The absence of necessary improvements to inactivated RV-based vaccines (or lack of attention to the development of alternative vaccine designs) now or in the future makes implementation of effective rabies prevention programs that rely solely on PEP increasingly difficult for human rabies prevention in rabies-endemic countries. This is especially true for the children in rabies-endemic areas in the absence of animal rabies control and pre-exposure prophylaxis. Pre-exposure vaccination requires three inoculations of inactivated vaccine and the WHO recommends children in areas where rabies is endemic to receive pre-exposure immunizations [15]. Nonetheless, the cost of childhood immunizations against RV is likely to be prohibitive in all but a very few dog-enzootic countries where PEP is already available. To address this concern, several studies characterized the safety, immunogenicity and/or cost–effectiveness of pre-exposure vaccination in children using inactivated RV-based vaccines [19,2733]. When the incidence of dog bites is between 2 and 30%, a cost comparison between rabies pre- and post-exposure vaccine regimens in Thai children is estimated to be the same [27,34]. It is generally agreed that the most effective means of preventing human rabies is to eliminate rabies in dogs [15]. Until such efforts are successful, however, protecting children through pre-exposure vaccination in areas of the world most affected by rabies needs to be considered.

Live replication-deficient RV-based vaccines for humans

As discussed previously, compared with live viral vaccines, inactivated RV-based vaccines are generally poor immunogens since they do not induce potent inflammatory responses needed for effective T- and B-cell responses [35]. Therefore, other vaccine technologies being formulated and tested to replace inactivated RV-based vaccines for humans in both pre- and post-exposure applications. Many of these vaccines exploit the potent and effective immunogenic properties uniquely conferred by live virus vaccines to elicit both effective innate and adaptive immunity. Other vaccine-specific technologies, such as poxvirus- and adenovirus-based vaccines and DNA vectors have been reviewed elsewhere [24,36,37]. The efficacy of these vaccines remains to be demonstrated in humans. In the rabies vaccine field, recent advances have allowed for the development of safe and immunogenic replication-deficient or single-cycle RV-based vaccines that have been characterized and tested in several relevant small-animal and in nonhuman primate models of disease. Such novel vaccines provide the ability to induce potent and protective anti-RV immunity, potentially requiring a single RV vaccine dose in humans.

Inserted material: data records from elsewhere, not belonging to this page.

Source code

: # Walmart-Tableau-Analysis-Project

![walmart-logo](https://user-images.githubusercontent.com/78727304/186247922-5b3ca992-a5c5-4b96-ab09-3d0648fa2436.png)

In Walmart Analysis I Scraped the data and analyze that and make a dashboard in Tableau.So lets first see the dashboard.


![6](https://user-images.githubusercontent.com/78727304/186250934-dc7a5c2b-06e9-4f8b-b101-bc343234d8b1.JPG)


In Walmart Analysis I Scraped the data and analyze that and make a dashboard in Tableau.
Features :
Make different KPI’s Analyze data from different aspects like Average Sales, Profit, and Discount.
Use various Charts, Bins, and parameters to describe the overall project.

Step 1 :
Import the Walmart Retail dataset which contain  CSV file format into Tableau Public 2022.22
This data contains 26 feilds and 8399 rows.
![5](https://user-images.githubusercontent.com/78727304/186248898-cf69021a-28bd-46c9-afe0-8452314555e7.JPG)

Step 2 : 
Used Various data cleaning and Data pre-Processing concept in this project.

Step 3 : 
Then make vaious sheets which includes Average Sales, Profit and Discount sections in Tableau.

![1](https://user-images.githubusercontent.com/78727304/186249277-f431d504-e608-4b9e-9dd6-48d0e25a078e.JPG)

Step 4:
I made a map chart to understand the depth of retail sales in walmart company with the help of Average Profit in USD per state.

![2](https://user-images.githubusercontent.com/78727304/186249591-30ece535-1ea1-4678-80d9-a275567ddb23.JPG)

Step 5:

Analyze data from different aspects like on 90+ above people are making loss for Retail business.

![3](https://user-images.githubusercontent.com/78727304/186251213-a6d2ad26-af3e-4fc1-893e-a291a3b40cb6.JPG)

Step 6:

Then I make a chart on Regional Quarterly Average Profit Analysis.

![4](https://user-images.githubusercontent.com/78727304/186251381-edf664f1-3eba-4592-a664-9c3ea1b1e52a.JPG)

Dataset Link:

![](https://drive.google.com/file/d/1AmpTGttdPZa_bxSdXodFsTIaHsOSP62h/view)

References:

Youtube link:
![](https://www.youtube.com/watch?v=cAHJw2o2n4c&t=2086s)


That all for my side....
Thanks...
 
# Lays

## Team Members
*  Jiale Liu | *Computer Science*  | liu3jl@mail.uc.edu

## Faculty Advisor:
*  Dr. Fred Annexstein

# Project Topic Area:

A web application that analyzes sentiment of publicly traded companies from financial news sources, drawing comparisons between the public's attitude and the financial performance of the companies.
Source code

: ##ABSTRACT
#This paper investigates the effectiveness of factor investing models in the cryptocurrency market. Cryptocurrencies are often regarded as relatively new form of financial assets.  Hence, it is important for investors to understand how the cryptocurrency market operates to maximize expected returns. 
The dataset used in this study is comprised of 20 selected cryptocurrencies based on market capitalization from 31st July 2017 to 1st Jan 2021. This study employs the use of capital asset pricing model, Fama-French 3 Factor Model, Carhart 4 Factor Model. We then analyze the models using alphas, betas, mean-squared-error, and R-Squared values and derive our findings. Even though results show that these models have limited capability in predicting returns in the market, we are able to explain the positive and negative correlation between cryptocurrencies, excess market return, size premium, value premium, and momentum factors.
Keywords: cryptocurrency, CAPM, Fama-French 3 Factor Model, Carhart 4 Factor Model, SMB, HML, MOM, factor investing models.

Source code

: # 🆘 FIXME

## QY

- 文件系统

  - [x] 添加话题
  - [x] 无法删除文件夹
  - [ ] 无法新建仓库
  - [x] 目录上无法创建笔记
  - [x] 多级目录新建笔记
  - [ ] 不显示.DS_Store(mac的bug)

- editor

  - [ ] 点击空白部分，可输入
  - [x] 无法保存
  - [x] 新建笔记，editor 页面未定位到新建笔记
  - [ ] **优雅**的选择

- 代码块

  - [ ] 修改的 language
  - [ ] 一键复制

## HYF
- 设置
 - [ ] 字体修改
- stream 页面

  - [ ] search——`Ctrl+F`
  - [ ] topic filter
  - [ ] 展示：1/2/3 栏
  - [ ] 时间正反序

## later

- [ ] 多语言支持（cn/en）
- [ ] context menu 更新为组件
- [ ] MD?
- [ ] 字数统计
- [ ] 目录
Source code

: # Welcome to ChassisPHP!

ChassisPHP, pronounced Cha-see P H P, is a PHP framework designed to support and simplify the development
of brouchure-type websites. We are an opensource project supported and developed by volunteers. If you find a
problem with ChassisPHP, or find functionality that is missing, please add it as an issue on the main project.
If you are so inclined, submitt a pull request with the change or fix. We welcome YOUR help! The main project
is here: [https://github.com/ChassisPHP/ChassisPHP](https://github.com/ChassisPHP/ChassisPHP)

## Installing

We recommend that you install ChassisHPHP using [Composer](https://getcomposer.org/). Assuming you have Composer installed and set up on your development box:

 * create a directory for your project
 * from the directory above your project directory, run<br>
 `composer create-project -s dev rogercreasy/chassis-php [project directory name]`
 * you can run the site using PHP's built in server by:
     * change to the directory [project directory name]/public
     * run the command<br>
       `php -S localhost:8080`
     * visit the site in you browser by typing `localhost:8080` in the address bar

Rabies virus possesses a relatively simple, modular genome organization, encoding five structural proteins designated N (nucleoprotein), P (phosphoprotein), M (matrix protein), G (glycoprotein), and L (RNA-dependent RNA polymerase) (reviewed in [38,39]). This modular genomic architecture facilitates manipulation using reverse genetics approaches [40] and several highly attenuated replication-competent RV-based vectors have been developed and shown to be safe and immunogenic in mice [41] and nonhuman primates [42,43], suggesting their potential use as next-generation human rabies vaccines. However, as with any live replication-competent viral vector, residual vector-associated pathogenicity is a concern for their use in humans, particularly when an effective and safe, albeit complex and costly, vaccine already exists. One of the latest applications of reverse genetics was the development of replication-deficient or single-cycle vectors where one of the five essential RV genes was deleted. The respective gene product of the deleted gene is supplied for generating progeny virions by complementing cell lines in trans during vaccine production; however, the virus cannot effectively complete its lifecycle in cells that do not express the complementary gene product. These manipulations attenuate the virus while maintaining its capacity to induce inflammatory responses that in turn elicit effective adaptive immune responses. To date, replication-deficient RV vectors have been generated in which the RV M, P, or G genes have been deleted, and preclinical studies in mice and nonhuman primates have demonstrated the significant promise of these vaccine vectors to replace current RV-based vaccines for humans.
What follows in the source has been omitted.